昨年の同企画で私が書いたのは、当事者と定型発達者として生きている人たちの間には本当は境界線なんてないんじゃないの、ということでした。

 

 

いろいろな当事者の方や当事者家族のみなさんと関わりを持ったこの1年を経て、改めてこの記事を読み直してみました。

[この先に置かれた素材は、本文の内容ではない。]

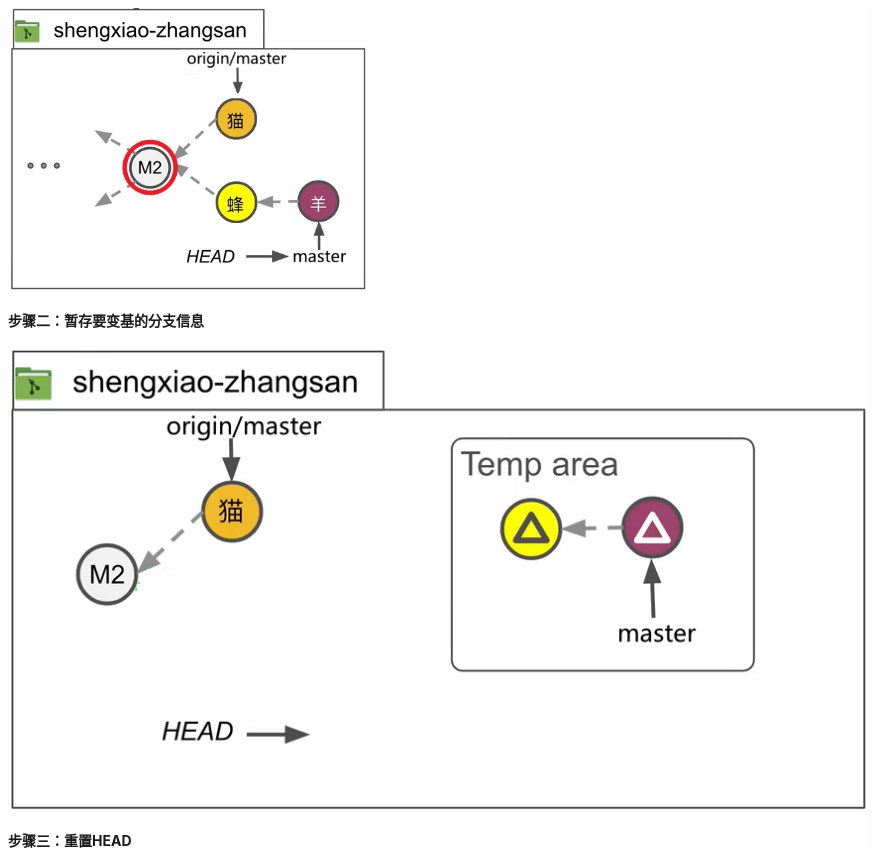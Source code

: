  <img src="./gitImg/image-20250302161858940.png" alt="image-20250302161858940" style="zoom:67%;" />

**步骤二：暂存要变基的分支信息**

![image-20250302162118051](./gitImg/image-20250302162118051.png)

**步骤三：重置HEAD**
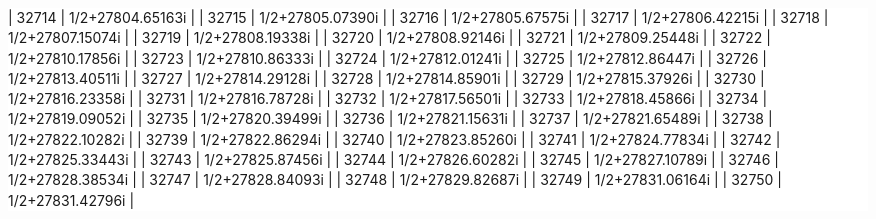 |  32714 | 1/2+27804.65163i |
|  32715 | 1/2+27805.07390i |
|  32716 | 1/2+27805.67575i |
|  32717 | 1/2+27806.42215i |
|  32718 | 1/2+27807.15074i |
|  32719 | 1/2+27808.19338i |
|  32720 | 1/2+27808.92146i |
|  32721 | 1/2+27809.25448i |
|  32722 | 1/2+27810.17856i |
|  32723 | 1/2+27810.86333i |
|  32724 | 1/2+27812.01241i |
|  32725 | 1/2+27812.86447i |
|  32726 | 1/2+27813.40511i |
|  32727 | 1/2+27814.29128i |
|  32728 | 1/2+27814.85901i |
|  32729 | 1/2+27815.37926i |
|  32730 | 1/2+27816.23358i |
|  32731 | 1/2+27816.78728i |
|  32732 | 1/2+27817.56501i |
|  32733 | 1/2+27818.45866i |
|  32734 | 1/2+27819.09052i |
|  32735 | 1/2+27820.39499i |
|  32736 | 1/2+27821.15631i |
|  32737 | 1/2+27821.65489i |
|  32738 | 1/2+27822.10282i |
|  32739 | 1/2+27822.86294i |
|  32740 | 1/2+27823.85260i |
|  32741 | 1/2+27824.77834i |
|  32742 | 1/2+27825.33443i |
|  32743 | 1/2+27825.87456i |
|  32744 | 1/2+27826.60282i |
|  32745 | 1/2+27827.10789i |
|  32746 | 1/2+27828.38534i |
|  32747 | 1/2+27828.84093i |
|  32748 | 1/2+27829.82687i |
|  32749 | 1/2+27831.06164i |
|  32750 | 1/2+27831.42796i |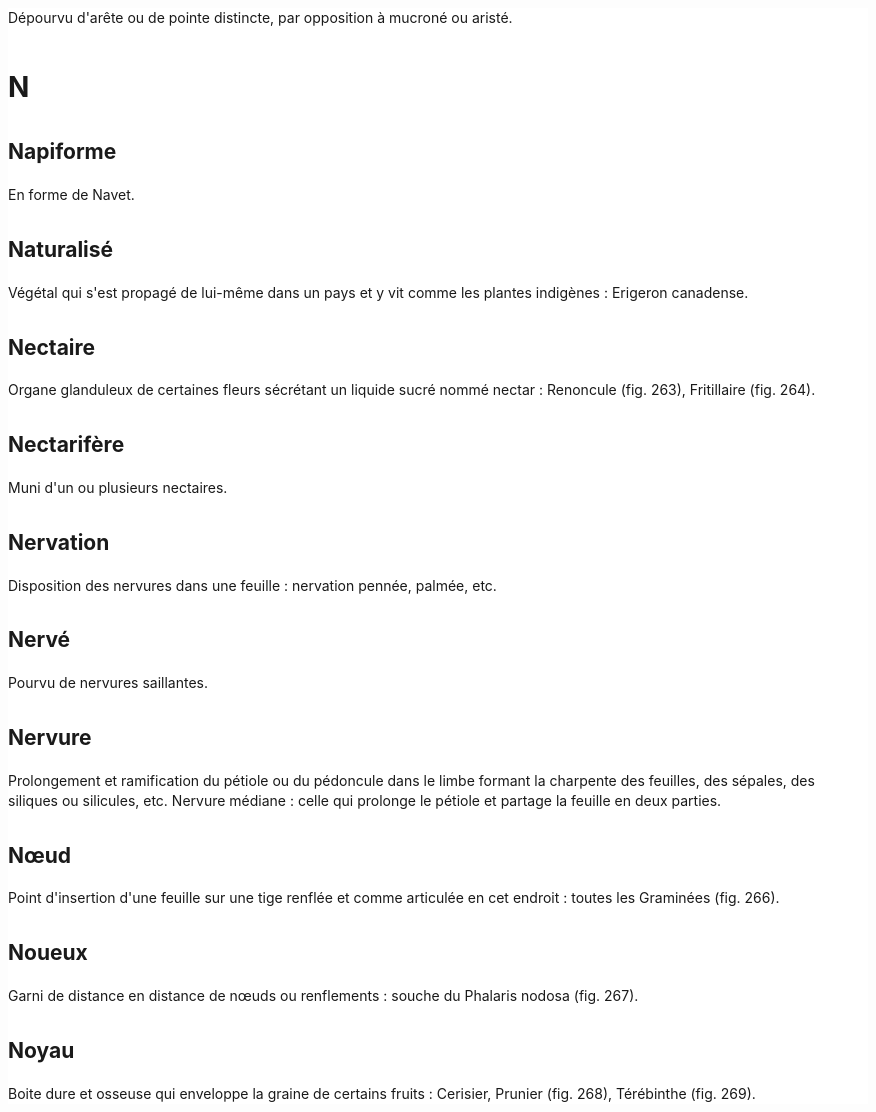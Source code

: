 Dépourvu d'arête ou de pointe distincte, par opposition à mucroné ou aristé.

# N

## Napiforme

En forme de Navet.

## Naturalisé

Végétal qui s'est propagé de lui-même dans un pays et y vit comme les plantes indigènes : Erigeron
canadense.

## Nectaire

Organe glanduleux de certaines fleurs sécrétant un liquide sucré nommé nectar : Renoncule
(fig. 263), Fritillaire (fig. 264).

## Nectarifère

Muni d'un ou plusieurs nectaires.

## Nervation

Disposition des nervures dans une feuille : nervation pennée, palmée, etc.

## Nervé

Pourvu de nervures saillantes.

## Nervure

Prolongement et ramification du pétiole ou du pédoncule dans le limbe formant la charpente des
feuilles, des sépales, des siliques ou silicules, etc. Nervure médiane : celle qui prolonge le
pétiole et partage la feuille en deux parties.

## Nœud

Point d'insertion d'une feuille sur une tige renflée et comme articulée en cet endroit : toutes les
Graminées (fig. 266).

## Noueux

Garni de distance en distance de nœuds ou renflements : souche du Phalaris nodosa (fig. 267).

## Noyau

Boite dure et osseuse qui enveloppe la graine de certains fruits : Cerisier, Prunier (fig. 268),
Térébinthe (fig. 269).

私は今も、発達障害当事者と定型発達者の間には境界線は存在していない、と思っています。でも去年と少し違うこと、それは、境界線は存在していない、でも「困っている」という診断は支援を受けるために必要だと言うこと。当事者と定型さんの間に境界線があるのではなくて、困っている人と困っていない人の間には境界線を必要としているんじゃないか、ということです。

 

私は、恐らくは当事者ですが困ってはいません。

自分がどんなことが不得手かを知っているし、苦手なことについては誰にどんな支援を頼めばいいか、どこに愚痴を吐けばいいか、その自分の取扱説明書を自分で把握して、自分でなんとかできているからです。

 

でも、次男は教室で困っていました。小手先の工夫ではどうにも対応しきれませんでした。彼は、困っている人という境界線の向こうであると本人も周囲も認識する必要があった。その認識の向こう側に初めて、公的な支援や配慮が得られた。境界線を越えることで彼は初めて、これまで着ていた自分に合わなかった既製品のお洋服から、自分に合わせてお直しをしてもらった着心地のよい洋服を着ることができたのかもしれません。

 

学校の先生や知識を持った周囲の知人…たくさんの方の援助により彼に合っているのはどんなお洋服かを一生懸命模索し続けています。どう直せばよいか、どうしたらストレスを感じないか、私たち夫婦も含めた複数の大人たちが彼のために考え、試行錯誤する日々です。彼が笑顔で過ごせるように、そして周囲がそんな彼と楽しく過ごせるように。

 

彼は「困っている」ことを周囲に気づいてもらえた、だから彼のためのお洋服を直したり作ったりするためのチームができました。

 

でも。

 

何となく既製品のお洋服を着ているようで実は肌触りの悪さや締め付けの苦しさを感じて、でもどうする術も無くストレスだけを募らせている子たちももしかしたら教室にいるのかもしれない。子供だけじゃなく大人の社会のなかにも、みんなが着てる同じ服を着ているけどなんだか違和感がある、でもどうにもできずにイライラを感じてしんどい人がいるのかもしれない。

 

パッと見た目は着心地よく着ているように見えても実はストレスを感じてしまっている、本当はお直しやオーダーを必要としている人は多いのかもしれない、と思っています。

 

境界線を「発達障害者」と「定型発達者」の間にあると考えてしまっていたら、その着心地の悪さを感じながらもそれなりに過ごしている人はいつまでもそこでストレスを感じ続けることになるかもしれません。「ストレスを感じて困っている」からこそ何かの工夫や支援が必要なんじゃないか、お直しをしさえすれば着心地がぐっと良くなるのかもしれない、その、困っているんだよっていう境界線を自分も周囲も意識できたら。

 

昨年も書いたインクルーシブ教育や教育のユニバーサルデザイン化はその既製品そのものの概念を覆すことなのかなと思っています。工業製品として流通しているファストファッションではなくセミオーダーのお洋服が誰にでも手に入る環境。

 

でもそこに行きつくのはきっとまだまだ時間がかかるから、今できることはまずその、困っているという境界線を本人が自覚したり周囲が意識したりして支援に繋げることなんじゃないかな、と思っています。

 

お題の「うれしかった配慮やお礼の気持ち」の具体例からはかなり離れてしまったのだけれど、次男のお洋服お直しチームができたことがこの1年の私のうれしく、そして支えてもらったこと。さてそのチームの大半の方が異動となってしまった来年度、どんな新しい出会いが待っているのか期待と不安が入り交じった複雑な心境の母とは裏腹に、前だけを向いている次男です。